Medium Neutral Citation:
Rossmick No 1 Pty Ltd v Bank of Queensland [2012] NSWCA 85
Hearing dates:
4 April 2012
Decision date:
04 April 2012
Before:
Basten JA at 1;
Meagher JA at 1;
Sackville AJA at 1
Decision:

(1) Stay the application for leave to appeal from the orders of Logan J made in the Federal Court on 19 September 2008, being the proceedings in matter QUD 309/2008 transferred to the Supreme Court of New South Wales by the Full Court of the Federal Court by order made on 26 November 2008.

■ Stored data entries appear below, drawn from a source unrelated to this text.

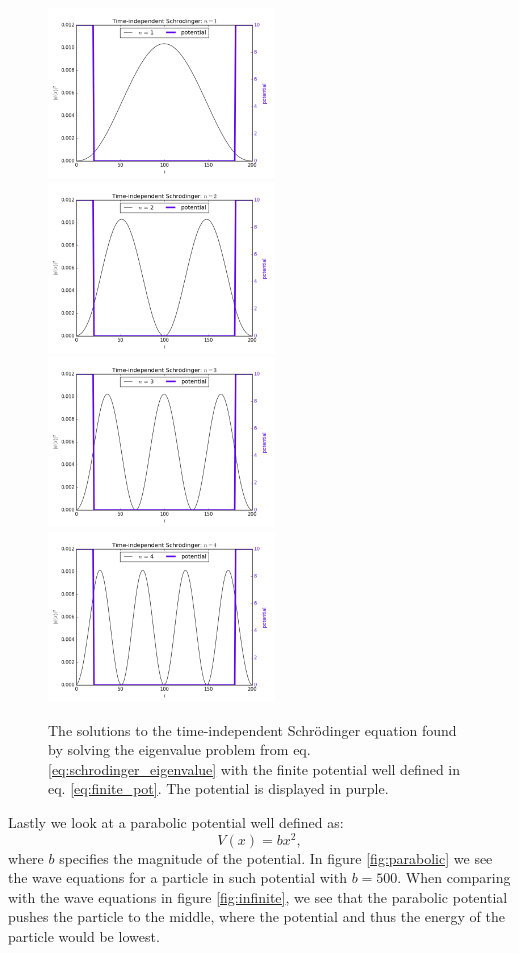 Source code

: \documentclass[a4paper]{article}
\begin{document}
\begin{figure}
\centering
\includegraphics[width=6cm]{finite_scaled_1}
\includegraphics[width=6cm]{finite_scaled_2}
\includegraphics[width=6cm]{finite_scaled_3}
\includegraphics[width=6cm]{finite_scaled_4}
\caption{The solutions to the time-independent Schr\"odinger equation found by solving the eigenvalue problem from eq. \ref{eq:schrodinger_eigenvalue} with the finite potential well defined in eq. \ref{eq:finite_pot}. The potential is displayed in purple.}
\label{fig:finite}
\end{figure}

Lastly we look at a parabolic potential well defined as:
\begin{equation} \label{eq:finite_pot}
    V(x) = bx^2,
\end{equation}
where $b$ specifies the magnitude of the potential. In figure \ref{fig:parabolic} we see the wave equations for a particle in such potential with $b=500$. When comparing with the wave equations in figure \ref{fig:infinite}, we see that the parabolic potential pushes the particle to the middle, where the potential and thus the energy of the particle would be lowest.
\end{document}
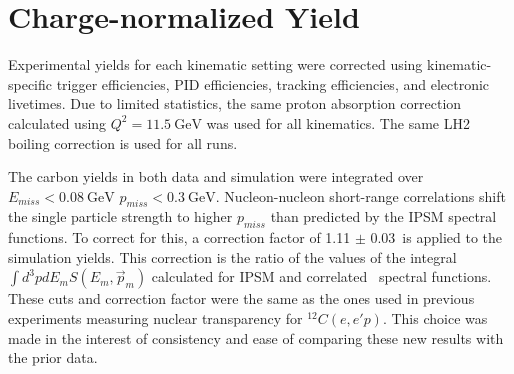 \section{Charge-normalized Yield}
Experimental yields for each kinematic setting were corrected using
kinematic-specific trigger efficiencies, PID efficiencies, tracking
efficiencies, and electronic livetimes.
Due to limited statistics, the same proton absorption correction calculated
using $Q^2=\SI{11.5}{\giga\electronvolt}$ was used for all kinematics.
The same LH2 boiling correction is used for all runs.


The carbon yields in both data and simulation were integrated over
$E_{miss} < \SI{0.08}{\giga\electronvolt}$
$p_{miss} < \SI{0.3}{\giga\electronvolt}$.
Nucleon-nucleon short-range correlations shift the single particle strength
to higher $p_{miss}$ than predicted by the IPSM spectral functions.
To correct for this, a correction factor of 1.11 $\pm$ 0.03\,\cite{ONeill_1995}
is applied to the simulation yields.
This correction is the ratio of the values of the integral
$\int d^3p dE_m S(E_m,\vec{p}_m)$
calculated for IPSM and correlated~\cite{VanOrden_1980} spectral functions.
These cuts and correction factor were the same as the ones used in
previous experiments measuring nuclear transparency for ${}^{12}C(e,e'p)$.
This choice was made in the interest of consistency and ease of comparing these
new results with the prior data.



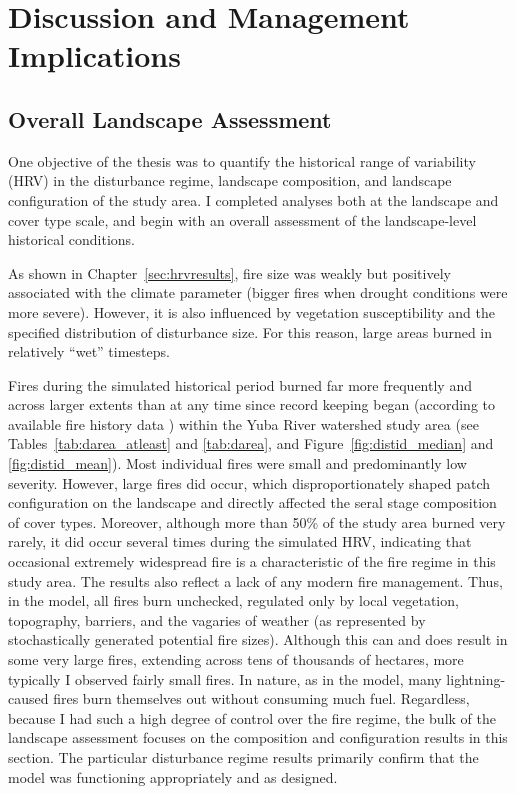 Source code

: 
\section{Discussion and Management Implications}
\label{sec:hrvdiscussion}






\subsection{Overall Landscape Assessment}

One objective of the thesis was to quantify the historical range of variability (HRV) in the disturbance regime, landscape composition, and landscape configuration of the study area. I completed analyses both at the landscape and cover type scale, and begin with an overall assessment of the landscape-level historical conditions.

As shown in Chapter~\ref{sec:hrvresults}, fire size was weakly but positively associated with the climate parameter (bigger fires when drought conditions were more severe). However, it is also influenced by vegetation susceptibility and the specified distribution of disturbance size. For this reason, large areas burned in relatively ``wet'' timesteps. 

Fires during the simulated historical period burned far more frequently and across larger extents than at any time since record keeping began (according to available fire history data \citep{calfire2012,usgs-fire-data2012}) within the Yuba River watershed study area (see Tables~\ref{tab:darea_atleast} and \ref{tab:darea}, and Figure~\ref{fig:distid_median} and \ref{fig:distid_mean}). Most individual fires were small and predominantly low severity. However, large fires did occur, which disproportionately shaped patch configuration on the landscape and directly affected the seral stage composition of cover types. Moreover, although more than 50\% of the study area burned very rarely, it did occur several times during the simulated HRV, indicating that occasional extremely widespread fire is a characteristic of the fire regime in this study area. The results also reflect a lack of any modern fire management. Thus, in the model, all fires burn unchecked, regulated only by local vegetation, topography, barriers, and the vagaries of weather (as represented by stochastically generated potential fire sizes). Although this can and does result in some very large fires, extending across tens of thousands of hectares, more typically I observed fairly small fires. In nature, as in the model, many lightning-caused fires burn themselves out without consuming much fuel. Regardless, because I had such a high degree of control over the fire regime, the bulk of the landscape assessment focuses on the composition and configuration results in this section. The particular disturbance regime results primarily confirm that the model was functioning appropriately and as designed.

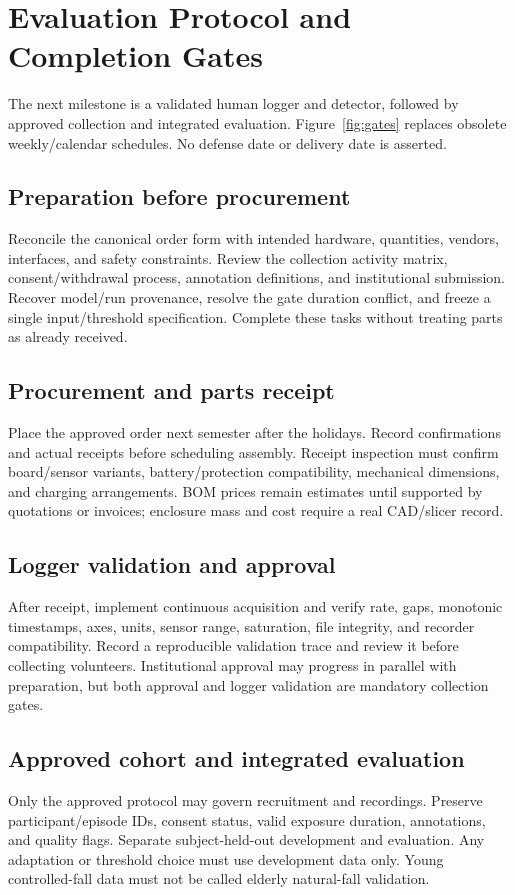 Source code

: \chapter{Evaluation Protocol and Completion Gates}
\label{ch:remaining}
The next milestone is a validated human logger and detector, followed by approved collection and integrated evaluation. Figure~\ref{fig:gates} replaces obsolete weekly/calendar schedules. No defense date or delivery date is asserted.


\section{Preparation before procurement}
Reconcile the canonical order form with intended hardware, quantities, vendors, interfaces, and safety constraints. Review the collection activity matrix, consent/withdrawal process, annotation definitions, and institutional submission. Recover model/run provenance, resolve the gate duration conflict, and freeze a single input/threshold specification. Complete these tasks without treating parts as already received.

\section{Procurement and parts receipt}
Place the approved order next semester after the holidays. Record confirmations and actual receipts before scheduling assembly. Receipt inspection must confirm board/sensor variants, battery/protection compatibility, mechanical dimensions, and charging arrangements. BOM prices remain estimates until supported by quotations or invoices; enclosure mass and cost require a real CAD/slicer record.

\section{Logger validation and approval}
After receipt, implement continuous acquisition and verify rate, gaps, monotonic timestamps, axes, units, sensor range, saturation, file integrity, and recorder compatibility. Record a reproducible validation trace and review it before collecting volunteers. Institutional approval may progress in parallel with preparation, but both approval and logger validation are mandatory collection gates.

\section{Approved cohort and integrated evaluation}
Only the approved protocol may govern recruitment and recordings. Preserve participant/episode IDs, consent status, valid exposure duration, annotations, and quality flags. Separate subject-held-out development and evaluation. Any adaptation or threshold choice must use development data only. Young controlled-fall data must not be called elderly natural-fall validation.

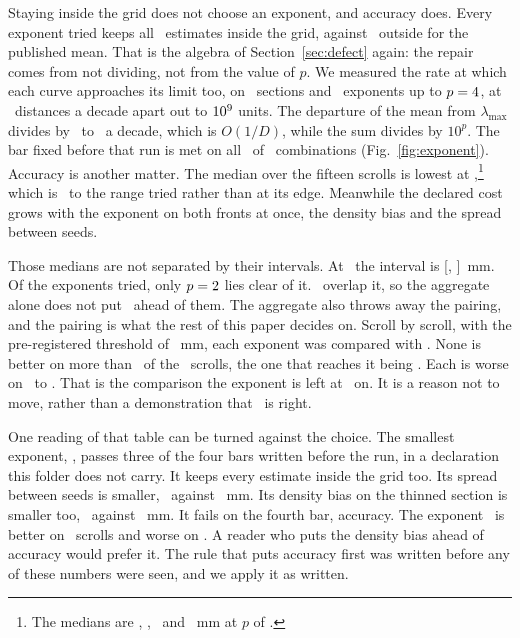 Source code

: Staying inside the grid does not choose an exponent, and accuracy does. Every exponent tried keeps all
\RevExpMeanOutsideOf\ estimates inside the grid, against \RevExpMeanOutside\ outside for the
published mean. That is the algebra of Section~\ref{sec:defect} again: the repair comes from not
dividing, not from the value of $p$. We measured the rate at which each curve approaches its limit
too, on \RevExpCancelSections\ sections and \RevExpCancelExponents\ exponents up to
$p=\RevExpCancelMaxP$, at \RevExpCancelDecades\ distances a decade apart out to $\RevExpCancelFarD$
units. The departure of the mean from $\lambda_{\max}$ divides by \RevExpCancelRateLow\ to
\RevExpCancelRateHigh\ a decade, which is $O(1/D)$, while the sum divides by $10^p$. The bar fixed
before that run is met on all \RevExpCancelPassed\ of \RevExpCancelCombos\ combinations
(Fig.~\ref{fig:exponent}). Accuracy is another matter. The median over the fifteen scrolls is
lowest at \RevExpLowest,\footnote{The medians are \RevExpPZeroFiveMedian, \RevExpPOneZeroMedian,
\RevExpPOneFiveMedian\ and \RevExpPTwoZeroMedian~mm at $p$ of \RevExpList.} which is
\RevExponentInteriorWord\ to the range tried rather than at its edge. Meanwhile the declared cost
grows with the exponent on both fronts at once, the density bias and the spread between seeds.

Those medians are not separated by their intervals. At \RevExpLowest\ the interval is
[\RevExpCiLo, \RevExpCiHi]~mm. Of the exponents tried, only $p=\RevExpCiClear$ lies clear of it.
\RevExpCiOverlap\ overlap it, so the aggregate alone does not put \RevExpLowest\ ahead of them. The
aggregate also throws away the pairing, and the pairing is what the rest of this paper decides on.
Scroll by scroll, with the pre-registered threshold of \UmbThresholdMm~mm, each exponent was
compared with \RevExpLowest. None is better on more than \RevExpBetterMax\ of the \RevExpScrolls\
scrolls, the one that reaches it being \RevExpBetterMaxP. Each is worse on \RevExpWorseMin\ to
\RevExpWorseMax. That is the comparison the exponent is left at \RevExpLowest\ on. It is a reason
not to move, rather than a demonstration that \RevExpLowest\ is right.

One reading of that table can be turned against the choice. The smallest exponent, \RevExpLow,
passes three of the four bars written before the run, in a declaration this folder does not
carry. It keeps every estimate inside the grid too. Its spread between seeds is
smaller, \RevExpPZeroFiveSpread\ against \RevExpPOneZeroSpread~mm. Its density bias on the thinned
section is smaller too, \RevExpPZeroFiveBias\ against \RevExpPOneZeroBias~mm. It fails on the
fourth bar, accuracy. The exponent
\RevExpLow\ is better on \RevExpLowBetterOn\ scrolls and worse on \RevExpLowWorseOn. A reader who
puts the density bias ahead of accuracy would prefer it. The rule that puts accuracy first was
written before any of these numbers were seen, and we apply it as written.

(2) On application made by the OMB Parties, stay the underlying proceedings, being matter QUD 227/2007 in the Federal Court, transferred to the Supreme Court of New South Wales by the Full Court of the Federal Court on 26 November 2008.

(3) Direct that the costs of the parties in this Court be costs in the three proceedings transferred from the Industrial Court and pending in the Equity Division in which the operation of s 106 of the Industrial Relations Act 1996 was sought to be challenged on constitutional grounds, being matters 2008/282304, 2008/279848 and 2008/282126.

[Note: The Uniform Civil Procedure Rules 2005 provide (Rule 36.11) that unless the Court otherwise orders, a judgment or order is taken to be entered when it is recorded in the Court's computerised court record system. Setting aside and variation of judgments or orders is dealt with by Rules 36.15, 36.16, 36.17 and 36.18. Parties should in particular note the time limit of fourteen days in Rule 36.16.]

Catchwords:
COSTS - interlocutory appeal - application for leave to appeal in relation to pleadings in separate proceedings which might have been raised by way of defence in principal proceedings - application for leave to appeal cross-vested from Full Court of the Federal Court - separate proceedings stayed - whether costs of application for leave to appeal should be determined by the trial judge in the principal proceedings

PROCEDURE - civil - abuse of process - proceedings commenced in Federal Court seeking prohibition against Industrial Court of NSW - proceedings to be heard together in Supreme Court - constitutional issue to be pleaded in defence in principal proceedings - whether separate proceedings should be stayed

PROCEDURE - civil - interlocutory appeal - application for leave to appeal in relation to pleadings in separate proceedings which might have been raised by way of defence in principal proceedings - whether application for leave to appeal should be stayed - Civil Procedure Act 2005 (NSW), s 56(1)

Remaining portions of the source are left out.